The minimum salary is the minimum (guaranteed) right that an employee has for standard performance and time spent at work. It is determined on the basis of minimum salary per work hour, work time and tax and social contributions paid from the salary. The purpose of this right is satisfaction of the existential and social needs of the employee and his family members.
According to the Labor Law the payment of the minimum salary can be introduced on the basis of the Decision on the minimum salary whreby the reasons for this decision must be regulated in the general act or employment contract. Although the employee’s right to a minimum salary implies that the employee’s salary must be paid at least in this amount, the payment of the minimum salary should not be a rule in a business, considering that there should be reasons prescribed by the general act, i.e. the employment contract for its introduction. In practice these reasons implies the existence of disorders, i.e., difficulties in employer’s business activities. Considering the above mentioned, in the current conditions of reduction of the volume of business and income of a large number of employers as a result of COVID-19 epidemic, the legal framework for the introduction of the minimum salary has become especially important.

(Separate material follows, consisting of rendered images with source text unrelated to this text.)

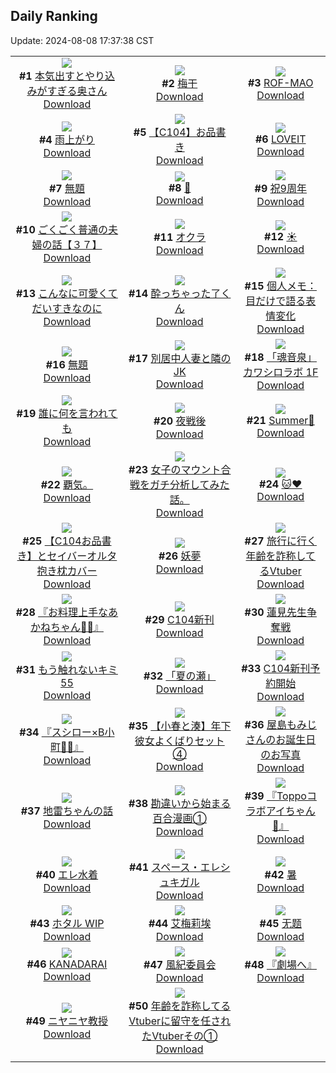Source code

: ## Daily Ranking
Update: 2024-08-08 17:37:38 CST

|      |      |      |
| :----: | :----: | :----: |
| ![](https://i.pixiv.re/c/240x480/img-master/img/2024/08/06/00/05/46/121218846_p0_master1200.jpg)<br>**#1** [本気出すとやり込みがすぎる奥さん](https://www.pixiv.net/artworks/121218846)<br>[Download](https://i.pixiv.re/img-original/img/2024/08/06/00/05/46/121218846_p0.jpg) | ![](https://i.pixiv.re/c/240x480/img-master/img/2024/08/06/07/30/03/121226026_p0_master1200.jpg)<br>**#2** [梅干](https://www.pixiv.net/artworks/121226026)<br>[Download](https://i.pixiv.re/img-original/img/2024/08/06/07/30/03/121226026_p0.jpg) | ![](https://i.pixiv.re/c/240x480/img-master/img/2024/08/07/00/00/13/121247336_p0_master1200.jpg)<br>**#3** [ROF-MAO](https://www.pixiv.net/artworks/121247336)<br>[Download](https://i.pixiv.re/img-original/img/2024/08/07/00/00/13/121247336_p0.jpg) |
| ![](https://i.pixiv.re/c/240x480/img-master/img/2024/08/07/00/00/13/121247338_p0_master1200.jpg)<br>**#4** [雨上がり](https://www.pixiv.net/artworks/121247338)<br>[Download](https://i.pixiv.re/img-original/img/2024/08/07/00/00/13/121247338_p0.jpg) | ![](https://i.pixiv.re/c/240x480/img-master/img/2024/08/06/00/00/39/121218460_p0_master1200.jpg)<br>**#5** [【C104】お品書き](https://www.pixiv.net/artworks/121218460)<br>[Download](https://i.pixiv.re/img-original/img/2024/08/06/00/00/39/121218460_p0.png) | ![](https://i.pixiv.re/c/240x480/img-master/img/2024/08/07/00/00/13/121247335_p0_master1200.jpg)<br>**#6** [LOVEIT](https://www.pixiv.net/artworks/121247335)<br>[Download](https://i.pixiv.re/img-original/img/2024/08/07/00/00/13/121247335_p0.jpg) |
| ![](https://i.pixiv.re/c/240x480/img-master/img/2024/08/06/00/16/40/121219264_p0_master1200.jpg)<br>**#7** [無題](https://www.pixiv.net/artworks/121219264)<br>[Download](https://i.pixiv.re/img-original/img/2024/08/06/00/16/40/121219264_p0.png) | ![](https://i.pixiv.re/c/240x480/img-master/img/2024/08/07/01/18/21/121250147_p0_master1200.jpg)<br>**#8** [💫](https://www.pixiv.net/artworks/121250147)<br>[Download](https://i.pixiv.re/img-original/img/2024/08/07/01/18/21/121250147_p0.png) | ![](https://i.pixiv.re/c/240x480/img-master/img/2024/08/06/17/00/04/121234882_p0_master1200.jpg)<br>**#9** [祝9周年](https://www.pixiv.net/artworks/121234882)<br>[Download](https://i.pixiv.re/img-original/img/2024/08/06/17/00/04/121234882_p0.png) |
| ![](https://i.pixiv.re/c/240x480/img-master/img/2024/08/06/17/00/07/121234900_p0_master1200.jpg)<br>**#10** [ごくごく普通の夫婦の話【３７】](https://www.pixiv.net/artworks/121234900)<br>[Download](https://i.pixiv.re/img-original/img/2024/08/06/17/00/07/121234900_p0.jpg) | ![](https://i.pixiv.re/c/240x480/img-master/img/2024/08/06/20/35/13/121240338_p0_master1200.jpg)<br>**#11** [オクラ](https://www.pixiv.net/artworks/121240338)<br>[Download](https://i.pixiv.re/img-original/img/2024/08/06/20/35/13/121240338_p0.png) | ![](https://i.pixiv.re/c/240x480/img-master/img/2024/08/06/02/27/17/121222428_p0_master1200.jpg)<br>**#12** [☀](https://www.pixiv.net/artworks/121222428)<br>[Download](https://i.pixiv.re/img-original/img/2024/08/06/02/27/17/121222428_p0.jpg) |
| ![](https://i.pixiv.re/c/240x480/img-master/img/2024/08/06/00/22/24/121219466_p0_master1200.jpg)<br>**#13** [こんなに可愛くてだいすきなのに](https://www.pixiv.net/artworks/121219466)<br>[Download](https://i.pixiv.re/img-original/img/2024/08/06/00/22/24/121219466_p0.jpg) | ![](https://i.pixiv.re/c/240x480/img-master/img/2024/08/07/00/01/14/121247537_p0_master1200.jpg)<br>**#14** [酔っちゃった了くん](https://www.pixiv.net/artworks/121247537)<br>[Download](https://i.pixiv.re/img-original/img/2024/08/07/00/01/14/121247537_p0.jpg) | ![](https://i.pixiv.re/c/240x480/img-master/img/2024/08/06/15/44/14/121224895_p0_master1200.jpg)<br>**#15** [個人メモ：目だけで語る表情変化](https://www.pixiv.net/artworks/121224895)<br>[Download](https://i.pixiv.re/img-original/img/2024/08/06/15/44/14/121224895_p0.jpg) |
| ![](https://i.pixiv.re/c/240x480/img-master/img/2024/08/06/00/15/55/121219238_p0_master1200.jpg)<br>**#16** [無題](https://www.pixiv.net/artworks/121219238)<br>[Download](https://i.pixiv.re/img-original/img/2024/08/06/00/15/55/121219238_p0.png) | ![](https://i.pixiv.re/c/240x480/img-master/img/2024/08/07/04/23/57/121252966_p0_master1200.jpg)<br>**#17** [別居中人妻と隣のJK](https://www.pixiv.net/artworks/121252966)<br>[Download](https://i.pixiv.re/img-original/img/2024/08/07/04/23/57/121252966_p0.jpg) | ![](https://i.pixiv.re/c/240x480/img-master/img/2024/08/06/12/00/11/121229823_p0_master1200.jpg)<br>**#18** [「魂音泉」カワシロラボ 1F](https://www.pixiv.net/artworks/121229823)<br>[Download](https://i.pixiv.re/img-original/img/2024/08/06/12/00/11/121229823_p0.jpg) |
| ![](https://i.pixiv.re/c/240x480/img-master/img/2024/08/07/00/01/15/121247539_p0_master1200.jpg)<br>**#19** [誰に何を言われても](https://www.pixiv.net/artworks/121247539)<br>[Download](https://i.pixiv.re/img-original/img/2024/08/07/00/01/15/121247539_p0.png) | ![](https://i.pixiv.re/c/240x480/img-master/img/2024/08/06/01/10/44/121220896_p0_master1200.jpg)<br>**#20** [夜戦後](https://www.pixiv.net/artworks/121220896)<br>[Download](https://i.pixiv.re/img-original/img/2024/08/06/01/10/44/121220896_p0.jpg) | ![](https://i.pixiv.re/c/240x480/img-master/img/2024/08/07/00/00/46/121247469_p0_master1200.jpg)<br>**#21** [Summer🌻](https://www.pixiv.net/artworks/121247469)<br>[Download](https://i.pixiv.re/img-original/img/2024/08/07/00/00/46/121247469_p0.jpg) |
| ![](https://i.pixiv.re/c/240x480/img-master/img/2024/08/07/03/42/01/121252540_p0_master1200.jpg)<br>**#22** [覇気。](https://www.pixiv.net/artworks/121252540)<br>[Download](https://i.pixiv.re/img-original/img/2024/08/07/03/42/01/121252540_p0.jpg) | ![](https://i.pixiv.re/c/240x480/img-master/img/2024/08/07/20/35/24/121270200_p0_master1200.jpg)<br>**#23** [女子のマウント合戦をガチ分析してみた話。](https://www.pixiv.net/artworks/121270200)<br>[Download](https://i.pixiv.re/img-original/img/2024/08/07/20/35/24/121270200_p0.jpg) | ![](https://i.pixiv.re/c/240x480/img-master/img/2024/08/06/00/00/13/121218363_p0_master1200.jpg)<br>**#24** [🐱♥](https://www.pixiv.net/artworks/121218363)<br>[Download](https://i.pixiv.re/img-original/img/2024/08/06/00/00/13/121218363_p0.jpg) |
| ![](https://i.pixiv.re/c/240x480/img-master/img/2024/08/06/00/00/51/121218498_p0_master1200.jpg)<br>**#25** [【C104お品書き】とセイバーオルタ抱き枕カバー](https://www.pixiv.net/artworks/121218498)<br>[Download](https://i.pixiv.re/img-original/img/2024/08/06/00/00/51/121218498_p0.png) | ![](https://i.pixiv.re/c/240x480/img-master/img/2024/08/06/01/26/44/121221279_p0_master1200.jpg)<br>**#26** [妖夢](https://www.pixiv.net/artworks/121221279)<br>[Download](https://i.pixiv.re/img-original/img/2024/08/06/01/26/44/121221279_p0.jpg) | ![](https://i.pixiv.re/c/240x480/img-master/img/2024/08/06/21/04/09/121241334_p0_master1200.jpg)<br>**#27** [旅行に行く年齢を詐称してるVtuber](https://www.pixiv.net/artworks/121241334)<br>[Download](https://i.pixiv.re/img-original/img/2024/08/06/21/04/09/121241334_p0.png) |
| ![](https://i.pixiv.re/c/240x480/img-master/img/2024/08/06/13/29/44/121231307_p0_master1200.jpg)<br>**#28** [『お料理上手なあかねちゃん🥘🍳』](https://www.pixiv.net/artworks/121231307)<br>[Download](https://i.pixiv.re/img-original/img/2024/08/06/13/29/44/121231307_p0.png) | ![](https://i.pixiv.re/c/240x480/img-master/img/2024/08/06/18/24/30/121236824_p0_master1200.jpg)<br>**#29** [C104新刊](https://www.pixiv.net/artworks/121236824)<br>[Download](https://i.pixiv.re/img-original/img/2024/08/06/18/24/30/121236824_p0.jpg) | ![](https://i.pixiv.re/c/240x480/img-master/img/2024/08/06/11/30/15/121229302_p0_master1200.jpg)<br>**#30** [蓮見先生争奪戦](https://www.pixiv.net/artworks/121229302)<br>[Download](https://i.pixiv.re/img-original/img/2024/08/06/11/30/15/121229302_p0.png) |
| ![](https://i.pixiv.re/c/240x480/img-master/img/2024/08/06/14/32/10/121232287_p0_master1200.jpg)<br>**#31** [もう触れないキミ55](https://www.pixiv.net/artworks/121232287)<br>[Download](https://i.pixiv.re/img-original/img/2024/08/06/14/32/10/121232287_p0.jpg) | ![](https://i.pixiv.re/c/240x480/img-master/img/2024/08/06/00/00/16/121218377_p0_master1200.jpg)<br>**#32** [「夏の瀬」](https://www.pixiv.net/artworks/121218377)<br>[Download](https://i.pixiv.re/img-original/img/2024/08/06/00/00/16/121218377_p0.jpg) | ![](https://i.pixiv.re/c/240x480/img-master/img/2024/08/06/14/20/40/121232101_p0_master1200.jpg)<br>**#33** [C104新刊予約開始](https://www.pixiv.net/artworks/121232101)<br>[Download](https://i.pixiv.re/img-original/img/2024/08/06/14/20/40/121232101_p0.jpg) |
| ![](https://i.pixiv.re/c/240x480/img-master/img/2024/08/06/13/18/27/121231118_p0_master1200.jpg)<br>**#34** [『スシロー×B小町🍨🌟』](https://www.pixiv.net/artworks/121231118)<br>[Download](https://i.pixiv.re/img-original/img/2024/08/06/13/18/27/121231118_p0.jpg) | ![](https://i.pixiv.re/c/240x480/img-master/img/2024/08/06/20/27/24/121240115_p0_master1200.jpg)<br>**#35** [【小春と湊】年下彼女よくばりセット④](https://www.pixiv.net/artworks/121240115)<br>[Download](https://i.pixiv.re/img-original/img/2024/08/06/20/27/24/121240115_p0.png) | ![](https://i.pixiv.re/c/240x480/img-master/img/2024/08/06/00/14/03/121219169_p0_master1200.jpg)<br>**#36** [屋島もみじさんのお誕生日のお写真](https://www.pixiv.net/artworks/121219169)<br>[Download](https://i.pixiv.re/img-original/img/2024/08/06/00/14/03/121219169_p0.jpg) |
| ![](https://i.pixiv.re/c/240x480/img-master/img/2024/08/06/18/08/53/121236441_p0_master1200.jpg)<br>**#37** [地雷ちゃんの話](https://www.pixiv.net/artworks/121236441)<br>[Download](https://i.pixiv.re/img-original/img/2024/08/06/18/08/53/121236441_p0.png) | ![](https://i.pixiv.re/c/240x480/img-master/img/2024/08/07/12/33/08/121259789_p0_master1200.jpg)<br>**#38** [勘違いから始まる百合漫画①](https://www.pixiv.net/artworks/121259789)<br>[Download](https://i.pixiv.re/img-original/img/2024/08/07/12/33/08/121259789_p0.jpg) | ![](https://i.pixiv.re/c/240x480/img-master/img/2024/08/06/13/23/12/121231201_p0_master1200.jpg)<br>**#39** [『Toppoコラボアイちゃん🌟』](https://www.pixiv.net/artworks/121231201)<br>[Download](https://i.pixiv.re/img-original/img/2024/08/06/13/23/12/121231201_p0.png) |
| ![](https://i.pixiv.re/c/240x480/img-master/img/2024/08/06/20/47/08/121240671_p0_master1200.jpg)<br>**#40** [エレ水着](https://www.pixiv.net/artworks/121240671)<br>[Download](https://i.pixiv.re/img-original/img/2024/08/06/20/47/08/121240671_p0.jpg) | ![](https://i.pixiv.re/c/240x480/img-master/img/2024/08/06/16/45/38/121234600_p0_master1200.jpg)<br>**#41** [スペース・エレシュキガル](https://www.pixiv.net/artworks/121234600)<br>[Download](https://i.pixiv.re/img-original/img/2024/08/06/16/45/38/121234600_p0.jpg) | ![](https://i.pixiv.re/c/240x480/img-master/img/2024/08/06/14/01/23/121231795_p0_master1200.jpg)<br>**#42** [暑](https://www.pixiv.net/artworks/121231795)<br>[Download](https://i.pixiv.re/img-original/img/2024/08/06/14/01/23/121231795_p0.jpg) |
| ![](https://i.pixiv.re/c/240x480/img-master/img/2024/08/06/10/58/06/121228809_p0_master1200.jpg)<br>**#43** [ホタル WIP](https://www.pixiv.net/artworks/121228809)<br>[Download](https://i.pixiv.re/img-original/img/2024/08/06/10/58/06/121228809_p0.jpg) | ![](https://i.pixiv.re/c/240x480/img-master/img/2024/08/06/20/13/14/121239740_p0_master1200.jpg)<br>**#44** [艾梅莉埃](https://www.pixiv.net/artworks/121239740)<br>[Download](https://i.pixiv.re/img-original/img/2024/08/06/20/13/14/121239740_p0.jpg) | ![](https://i.pixiv.re/c/240x480/img-master/img/2024/08/06/00/38/36/121219995_p0_master1200.jpg)<br>**#45** [无题](https://www.pixiv.net/artworks/121219995)<br>[Download](https://i.pixiv.re/img-original/img/2024/08/06/00/38/36/121219995_p0.jpg) |
| ![](https://i.pixiv.re/c/240x480/img-master/img/2024/08/06/19/03/21/121237846_p0_master1200.jpg)<br>**#46** [KANADARAI](https://www.pixiv.net/artworks/121237846)<br>[Download](https://i.pixiv.re/img-original/img/2024/08/06/19/03/21/121237846_p0.png) | ![](https://i.pixiv.re/c/240x480/img-master/img/2024/08/06/00/00/19/121218393_p0_master1200.jpg)<br>**#47** [風紀委員会](https://www.pixiv.net/artworks/121218393)<br>[Download](https://i.pixiv.re/img-original/img/2024/08/06/00/00/19/121218393_p0.jpg) | ![](https://i.pixiv.re/c/240x480/img-master/img/2024/08/06/13/27/53/121231274_p0_master1200.jpg)<br>**#48** [『劇場へ』](https://www.pixiv.net/artworks/121231274)<br>[Download](https://i.pixiv.re/img-original/img/2024/08/06/13/27/53/121231274_p0.png) |
| ![](https://i.pixiv.re/c/240x480/img-master/img/2024/08/06/12/14/27/121230091_p0_master1200.jpg)<br>**#49** [ニヤニヤ教授](https://www.pixiv.net/artworks/121230091)<br>[Download](https://i.pixiv.re/img-original/img/2024/08/06/12/14/27/121230091_p0.jpg) | ![](https://i.pixiv.re/c/240x480/img-master/img/2024/08/07/21/03/10/121271160_p0_master1200.jpg)<br>**#50** [年齢を詐称してるVtuberに留守を任されたVtuberその①](https://www.pixiv.net/artworks/121271160)<br>[Download](https://i.pixiv.re/img-original/img/2024/08/07/21/03/10/121271160_p0.png) |
|      |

Bearing in mind previously mentioned, employers who in accordance with the employment contract pay the minimum salary or salary lower than the new minimum salary are obliged to make changes in the employment contract in order to harmonize the amount of salary with new regulations. Also, employers who consider introducing the minimum salary should check whether the general acts or employment contracts contain reasons for its introduction. If the mentioned acts do not contain relevant reasons, they must to be amended in order of regulating these reasons.
In addition to the risk of legal procedure in which the employee to whom the salary was paid in the amount lower then the minimum salary could require payment of the difference to the amount of minimum salary with interest, for employers who do not pay the minimum salary to the employee there is the risk of misdemeanour liability and fines, as follows:
- for employers – legal entities, a fine of 800.000,00 to 2.000.000,00 RSD;
- for employers – entrepreneurs, a fine of 300.000,00 to 500.000,00 RSD;
- for employers – natural persons, a fine of 50.000,00 to 150.000,00 RSD.